- Opening Delimiter -

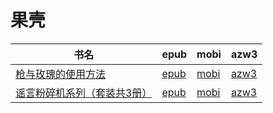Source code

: # 果壳

| 书名 | epub | mobi | azw3 |
| --- | --- | --- | --- |
| [枪与玫瑰的使用方法](http://ct.dalanmei.com/f/31084289-571838583-d471f2) | [epub](http://ct.dalanmei.com/f/31084289-571838583-d471f2) | [mobi](http://ct.dalanmei.com/f/31084289-571549978-caa6ef) | [azw3](http://ct.dalanmei.com/f/31084289-572066030-0d6548) |
| [谣言粉碎机系列（套装共3册）](http://ct.dalanmei.com/f/31084289-582968919-c8042a) | [epub](http://ct.dalanmei.com/f/31084289-582968919-c8042a) | [mobi](http://ct.dalanmei.com/f/31084289-582937837-729266) | [azw3](http://ct.dalanmei.com/f/31084289-582938821-fcdfab) |
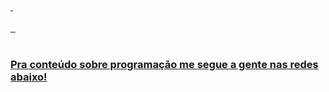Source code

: <div>
   <a href=""https://github.com/Luis-Fellipe-Cordeiro"">
   <img height=""180em"" src=""https://github-readme-stats.vercel.app/api?username=Fellipe-Cordeiro&show_icons=true&theme=tokyonight&include_all_commits=true&count_private=true""/>
   <img height=""180em"" src=""https://github-readme-stats.vercel.app/api/top-langs/?username=Fellipe-Cordeiro&layout=compact&langs_count=6&theme=tokyonight""/>
</div>
    
<div style=""display: inline_block""><br>
  <img align=""center"" alt=""Js"" height=""30"" width=""40"" src=""https://raw.githubusercontent.com/devicons/devicon/master/icons/javascript/javascript-plain.svg"">
  <img align=""center"" alt=""HTML"" height=""30"" width=""40"" src=""https://raw.githubusercontent.com/devicons/devicon/master/icons/html5/html5-original.svg"">
  <img align=""center"" alt=""CSS"" height=""30"" width=""40"" src=""https://raw.githubusercontent.com/devicons/devicon/master/icons/css3/css3-original.svg"">
</div>
 
<br>
 
### Pra conteúdo sobre programação me segue a gente nas redes abaixo!
 
<div> 
  <a href=""https://www.youtube.com/Fellipe-Cordeiro"" target=""_blank""><img src=""https://img.shields.io/badge/YouTube-FF0000?style=for-the-badge&logo=youtube&logoColor=white"" target=""_blank""></a>
  <a href=""https://instagram.com/Fellipe-Cordeiro"" target=""_blank""><img src=""https://img.shields.io/badge/-Instagram-%23E4405F?style=for-the-badge&logo=instagram&logoColor=white"" target=""_blank""></a>
 <a href=""https://discord.gg/5DVhGKVf4h"" target=""_blank""><img src=""https://img.shields.io/badge/Discord-7289DA?style=for-the-badge&logo=discord&logoColor=white"" target=""_blank""></a> 
  <a href = ""mailto:gemeos@devemdobro.com""><img src=""https://img.shields.io/badge/-Gmail-%23333?style=for-the-badge&logo=gmail&logoColor=white"" target=""_blank""></a>
  <a href=""https://www.linkedin.com/in/ricardohdias"" target=""_blank""><img src=""https://img.shields.io/badge/-LinkedIn-%230077B5?style=for-the-badge&logo=linkedin&logoColor=white"" target=""_blank""></a>
</div>
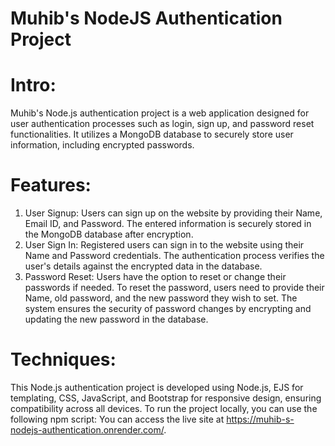 # Muhib's NodeJS Authentication Project
# Intro: 
Muhib's Node.js authentication project is a web application designed for user authentication processes such as login, sign up, and password reset functionalities. It utilizes a MongoDB database to securely store user information, including encrypted passwords.
# Features: 
1) User Signup: Users can sign up on the website by providing their Name, Email ID, and Password. The entered information is securely stored in the MongoDB database after encryption.
2) User Sign In: Registered users can sign in to the website using their Name and Password credentials. The authentication process verifies the user's details against the encrypted data in the database.
3) Password Reset: Users have the option to reset or change their passwords if needed. To reset the password, users need to provide their Name, old password, and the new password they wish to set. The system ensures the security of password changes by encrypting and updating the new password in the database.
# Techniques:
This Node.js authentication project is developed using Node.js, EJS for templating, CSS, JavaScript, and Bootstrap for responsive design, ensuring compatibility across all devices. To run the project locally, you can use the following npm script:
You can access the live site at https://muhib-s-nodejs-authentication.onrender.com/.
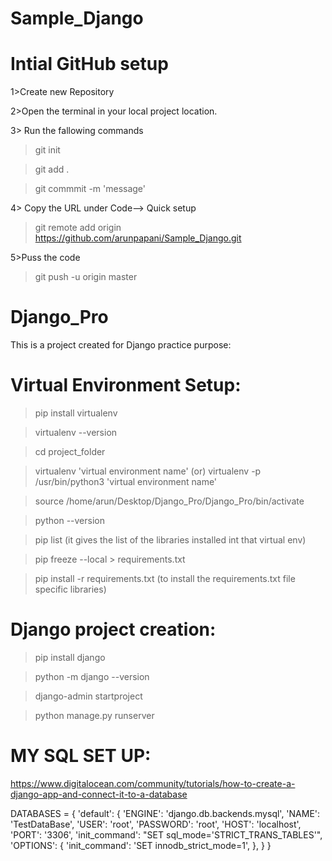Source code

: # Sample_Django

# Intial GitHub setup
1>Create new Repository

2>Open the terminal in your local project location.

3> Run the fallowing commands
>git init

>git add .

>git commmit -m 'message'

4> Copy the URL under Code--> Quick setup 

>git remote add origin https://github.com/arunpapani/Sample_Django.git

5>Puss the code 
>git push -u origin master


# Django_Pro

This is a project created for Django practice purpose:

# Virtual Environment Setup:

>pip install virtualenv

>virtualenv --version

>cd project_folder

>virtualenv 'virtual environment name' (or) virtualenv -p /usr/bin/python3 'virtual environment name'

>source /home/arun/Desktop/Django_Pro/Django_Pro/bin/activate

>python --version

>pip list (it gives the list of the libraries installed int that virtual env)

>pip freeze --local > requirements.txt

>pip install -r requirements.txt (to install the requirements.txt file specific libraries)

# Django project creation:

>pip install django

>python -m django --version

>django-admin startproject <project name>

>python manage.py runserver


# MY SQL SET UP:

https://www.digitalocean.com/community/tutorials/how-to-create-a-django-app-and-connect-it-to-a-database

DATABASES = {
    'default': {
        'ENGINE': 'django.db.backends.mysql',
        'NAME': 'TestDataBase',
        'USER': 'root',
        'PASSWORD': 'root',
        'HOST': 'localhost',
        'PORT': '3306',
        'init_command': "SET sql_mode='STRICT_TRANS_TABLES'",
        'OPTIONS': {
            'init_command': 'SET innodb_strict_mode=1',
        },
    }
}
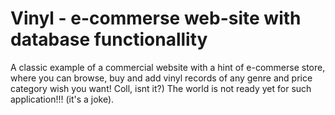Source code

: # Vinyl - e-commerse web-site with database functionallity

A classic example of a commercial website with a hint of e-commerse store, where you can browse, buy and add vinyl records of any genre and price category wish you want! Coll, isnt it?) The world is not ready yet for such application!!! (it's a joke).

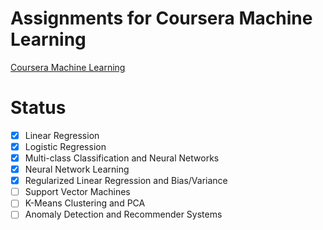 # Assignments for Coursera Machine Learning
[Coursera Machine Learning](https://www.coursera.org/learn/machine-learning/home/assignments)

# Status
+ [X] Linear Regression
+ [X] Logistic Regression
+ [X] Multi-class Classification and Neural Networks
+ [X] Neural Network Learning
+ [X] Regularized Linear Regression and Bias/Variance
+ [ ] Support Vector Machines
+ [ ] K-Means Clustering and PCA
+ [ ] Anomaly Detection and Recommender Systems
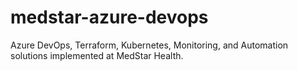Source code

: # medstar-azure-devops
Azure DevOps, Terraform, Kubernetes, Monitoring, and Automation solutions implemented at MedStar Health.
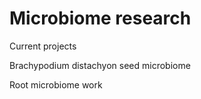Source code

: # Microbiome research

Current projects

Brachypodium distachyon seed microbiome

Root microbiome work
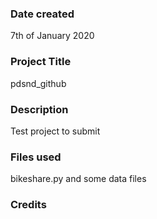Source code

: ### Date created
7th of January 2020

### Project Title
pdsnd_github

### Description
Test project to submit 

### Files used
bikeshare.py and some data files

### Credits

- Closing Delimiter -

> [INSTRUCTIONS TO FOLLOW]: Aside from its pictures, the listing must be given again in full, exactly as it appears.

> [SOLUTION TO THE PROBLEM]:
Source code

: # 果壳

| 书名 | epub | mobi | azw3 |
| --- | --- | --- | --- |
| [枪与玫瑰的使用方法](http://ct.dalanmei.com/f/31084289-571838583-d471f2) | [epub](http://ct.dalanmei.com/f/31084289-571838583-d471f2) | [mobi](http://ct.dalanmei.com/f/31084289-571549978-caa6ef) | [azw3](http://ct.dalanmei.com/f/31084289-572066030-0d6548) |
| [谣言粉碎机系列（套装共3册）](http://ct.dalanmei.com/f/31084289-582968919-c8042a) | [epub](http://ct.dalanmei.com/f/31084289-582968919-c8042a) | [mobi](http://ct.dalanmei.com/f/31084289-582937837-729266) | [azw3](http://ct.dalanmei.com/f/31084289-582938821-fcdfab) |
Source code

: <div>
   <a href=""https://github.com/Luis-Fellipe-Cordeiro"">
   <img height=""180em"" src=""https://github-readme-stats.vercel.app/api?username=Fellipe-Cordeiro&show_icons=true&theme=tokyonight&include_all_commits=true&count_private=true""/>
   <img height=""180em"" src=""https://github-readme-stats.vercel.app/api/top-langs/?username=Fellipe-Cordeiro&layout=compact&langs_count=6&theme=tokyonight""/>
</div>
    
<div style=""display: inline_block""><br>
  <img align=""center"" alt=""Js"" height=""30"" width=""40"" src=""https://raw.githubusercontent.com/devicons/devicon/master/icons/javascript/javascript-plain.svg"">
  <img align=""center"" alt=""HTML"" height=""30"" width=""40"" src=""https://raw.githubusercontent.com/devicons/devicon/master/icons/html5/html5-original.svg"">
  <img align=""center"" alt=""CSS"" height=""30"" width=""40"" src=""https://raw.githubusercontent.com/devicons/devicon/master/icons/css3/css3-original.svg"">
</div>
 
<br>
 
### Pra conteúdo sobre programação me segue a gente nas redes abaixo!
 
<div> 
  <a href=""https://www.youtube.com/Fellipe-Cordeiro"" target=""_blank""><img src=""https://img.shields.io/badge/YouTube-FF0000?style=for-the-badge&logo=youtube&logoColor=white"" target=""_blank""></a>
  <a href=""https://instagram.com/Fellipe-Cordeiro"" target=""_blank""><img src=""https://img.shields.io/badge/-Instagram-%23E4405F?style=for-the-badge&logo=instagram&logoColor=white"" target=""_blank""></a>
 <a href=""https://discord.gg/5DVhGKVf4h"" target=""_blank""><img src=""https://img.shields.io/badge/Discord-7289DA?style=for-the-badge&logo=discord&logoColor=white"" target=""_blank""></a> 
  <a href = ""mailto:gemeos@devemdobro.com""><img src=""https://img.shields.io/badge/-Gmail-%23333?style=for-the-badge&logo=gmail&logoColor=white"" target=""_blank""></a>
  <a href=""https://www.linkedin.com/in/ricardohdias"" target=""_blank""><img src=""https://img.shields.io/badge/-LinkedIn-%230077B5?style=for-the-badge&logo=linkedin&logoColor=white"" target=""_blank""></a>
</div>
 # Muhib's NodeJS Authentication Project
# Intro: 
Muhib's Node.js authentication project is a web application designed for user authentication processes such as login, sign up, and password reset functionalities. It utilizes a MongoDB database to securely store user information, including encrypted passwords.
# Features: 
1) User Signup: Users can sign up on the website by providing their Name, Email ID, and Password. The entered information is securely stored in the MongoDB database after encryption.
2) User Sign In: Registered users can sign in to the website using their Name and Password credentials. The authentication process verifies the user's details against the encrypted data in the database.
3) Password Reset: Users have the option to reset or change their passwords if needed. To reset the password, users need to provide their Name, old password, and the new password they wish to set. The system ensures the security of password changes by encrypting and updating the new password in the database.
# Techniques:
This Node.js authentication project is developed using Node.js, EJS for templating, CSS, JavaScript, and Bootstrap for responsive design, ensuring compatibility across all devices. To run the project locally, you can use the following npm script:
You can access the live site at https://muhib-s-nodejs-authentication.onrender.com/.
Source code

: # Sample_Django

# Intial GitHub setup
1>Create new Repository

2>Open the terminal in your local project location.

3> Run the fallowing commands
>git init

>git add .

>git commmit -m 'message'

4> Copy the URL under Code--> Quick setup 

>git remote add origin https://github.com/arunpapani/Sample_Django.git

5>Puss the code 
>git push -u origin master


# Django_Pro

This is a project created for Django practice purpose:

# Virtual Environment Setup:

>pip install virtualenv

>virtualenv --version

>cd project_folder

>virtualenv 'virtual environment name' (or) virtualenv -p /usr/bin/python3 'virtual environment name'

>source /home/arun/Desktop/Django_Pro/Django_Pro/bin/activate

>python --version

>pip list (it gives the list of the libraries installed int that virtual env)

>pip freeze --local > requirements.txt

>pip install -r requirements.txt (to install the requirements.txt file specific libraries)

# Django project creation:

>pip install django

>python -m django --version

>django-admin startproject <project name>

>python manage.py runserver


# MY SQL SET UP:

https://www.digitalocean.com/community/tutorials/how-to-create-a-django-app-and-connect-it-to-a-database

DATABASES = {
    'default': {
        'ENGINE': 'django.db.backends.mysql',
        'NAME': 'TestDataBase',
        'USER': 'root',
        'PASSWORD': 'root',
        'HOST': 'localhost',
        'PORT': '3306',
        'init_command': "SET sql_mode='STRICT_TRANS_TABLES'",
        'OPTIONS': {
            'init_command': 'SET innodb_strict_mode=1',
        },
    }
}
Source code

: # Vinyl - e-commerse web-site with database functionallity

A classic example of a commercial website with a hint of e-commerse store, where you can browse, buy and add vinyl records of any genre and price category wish you want! Coll, isnt it?) The world is not ready yet for such application!!! (it's a joke).

 # Assignments for Coursera Machine Learning
[Coursera Machine Learning](https://www.coursera.org/learn/machine-learning/home/assignments)

# Status
+ [X] Linear Regression
+ [X] Logistic Regression
+ [X] Multi-class Classification and Neural Networks
+ [X] Neural Network Learning
+ [X] Regularized Linear Regression and Bias/Variance
+ [ ] Support Vector Machines
+ [ ] K-Means Clustering and PCA
+ [ ] Anomaly Detection and Recommender Systems
Source code

: # medstar-azure-devops
Azure DevOps, Terraform, Kubernetes, Monitoring, and Automation solutions implemented at MedStar Health.
Source code

: # Microbiome research

Current projects

Brachypodium distachyon seed microbiome

Root microbiome work
Source code

: ### Date created
7th of January 2020

### Project Title
pdsnd_github

### Description
Test project to submit 

### Files used
bikeshare.py and some data files

### Credits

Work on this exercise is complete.